Thursday, July 30, 2015

Old Hag - When Whispered Lies Are Louder than Truth

She looked beautiful, and I resented her for it.

The picture posted on social media twisted my heart in such a vise that at first I couldn't identify why I was suddenly angry and simultaneously needing to cry. Everything in the picture screamed out at me, "Look at what she has! Look at all you're not." Her outfit was form-flattering (and clearly not from Target), her gorgeous hair looked like she had just come from the salon, and even her house in the background looked like part of a photo shoot.

Meanwhile, I had just seen in my own bathroom mirror the stretch marks on my hips, the distribution of pounds that gravity clearly was having its way with, and the gray hair that grows with reckless abandon.

I felt like an old hag, truth be told, and her beauty pointed its finger in my face.

"You're ugly," it whispered. "Why do you even bother? It'll never be enough. You'll never be enough. You're old, you're past your prime, and her type of beauty is what people want to see."

I don't even know her well, this beauty whose picture mocked me. Yet in that moment I allowed Satan's whispers of my perceived inadequacy to turn my heart against her.

Why do I give Instagram the power to shame me when I've done nothing wrong? Why does social media get to tell me what I'm worth?

I read the words her fingers had typed, and rather than being thankful her thoughts had reached my heart, I sank into sadness that she had penned them instead of me. I looked back over her previous posts, and the more I read, the more discouraged I became. 

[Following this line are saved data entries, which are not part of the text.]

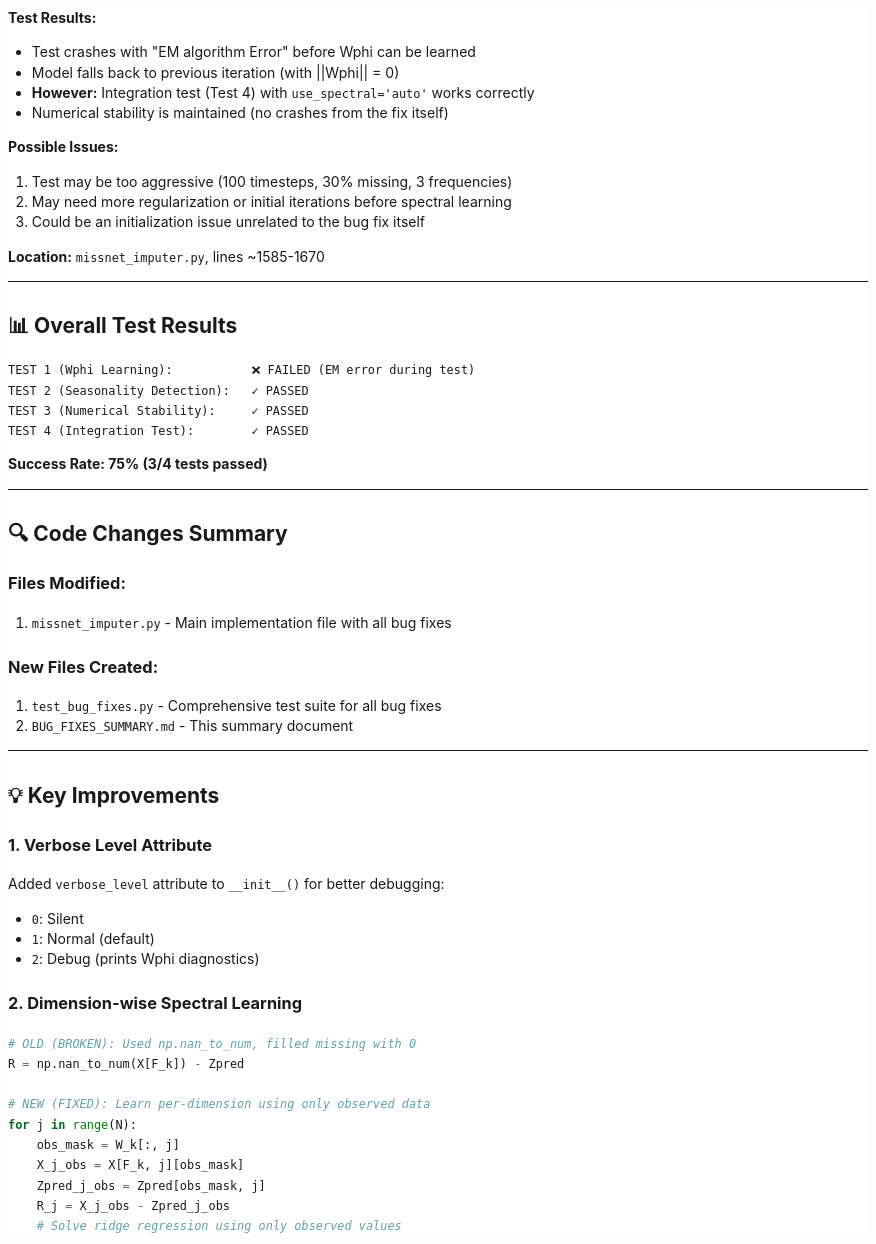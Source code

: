 **Test Results:**
- Test crashes with "EM algorithm Error" before Wphi can be learned
- Model falls back to previous iteration (with ||Wphi|| = 0)
- **However:** Integration test (Test 4) with `use_spectral='auto'` works correctly
- Numerical stability is maintained (no crashes from the fix itself)

**Possible Issues:**
1. Test may be too aggressive (100 timesteps, 30% missing, 3 frequencies)
2. May need more regularization or initial iterations before spectral learning
3. Could be an initialization issue unrelated to the bug fix itself

**Location:** `missnet_imputer.py`, lines ~1585-1670

---

## 📊 Overall Test Results

```
TEST 1 (Wphi Learning):           ❌ FAILED (EM error during test)
TEST 2 (Seasonality Detection):   ✓ PASSED
TEST 3 (Numerical Stability):     ✓ PASSED  
TEST 4 (Integration Test):        ✓ PASSED
```

**Success Rate: 75% (3/4 tests passed)**

---

## 🔍 Code Changes Summary

### Files Modified:
1. `missnet_imputer.py` - Main implementation file with all bug fixes

### New Files Created:
1. `test_bug_fixes.py` - Comprehensive test suite for all bug fixes
2. `BUG_FIXES_SUMMARY.md` - This summary document

---

## 💡 Key Improvements

### 1. Verbose Level Attribute
Added `verbose_level` attribute to `__init__()` for better debugging:
- `0`: Silent
- `1`: Normal (default)
- `2`: Debug (prints Wphi diagnostics)

### 2. Dimension-wise Spectral Learning
```python
# OLD (BROKEN): Used np.nan_to_num, filled missing with 0
R = np.nan_to_num(X[F_k]) - Zpred

# NEW (FIXED): Learn per-dimension using only observed data
for j in range(N):
    obs_mask = W_k[:, j]
    X_j_obs = X[F_k, j][obs_mask]
    Zpred_j_obs = Zpred[obs_mask, j]
    R_j = X_j_obs - Zpred_j_obs
    # Solve ridge regression using only observed values
```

I felt like a failure as a writer, truth be told, and her success mocked my longings to write and be heard.

"You're not talented," it whispered. "Why do you even bother? It'll never be enough. You'll never be enough. You're mediocre, you're dreaming foolish dreams, and her words are what people really want to hear."

I don't know her at all, this writer whose words mocked me. Yet in that moment I allowed Satan's whispers of my perceived inadequacy to turn my heart against her.

Why do I allow the successes of others to make me feel like a failure? Why does a comparison game get to tell me what I'm worth?


I looked around the conference room as hundreds of chatting women took their seats. Professionally dressed and perfectly made-up, they looked so poised and confident. Meanwhile, I was fighting a lump in my throat and had already texted my husband, "I'm ready to come home." I felt like an outsider, a feeling that took me back to third grade awkwardness.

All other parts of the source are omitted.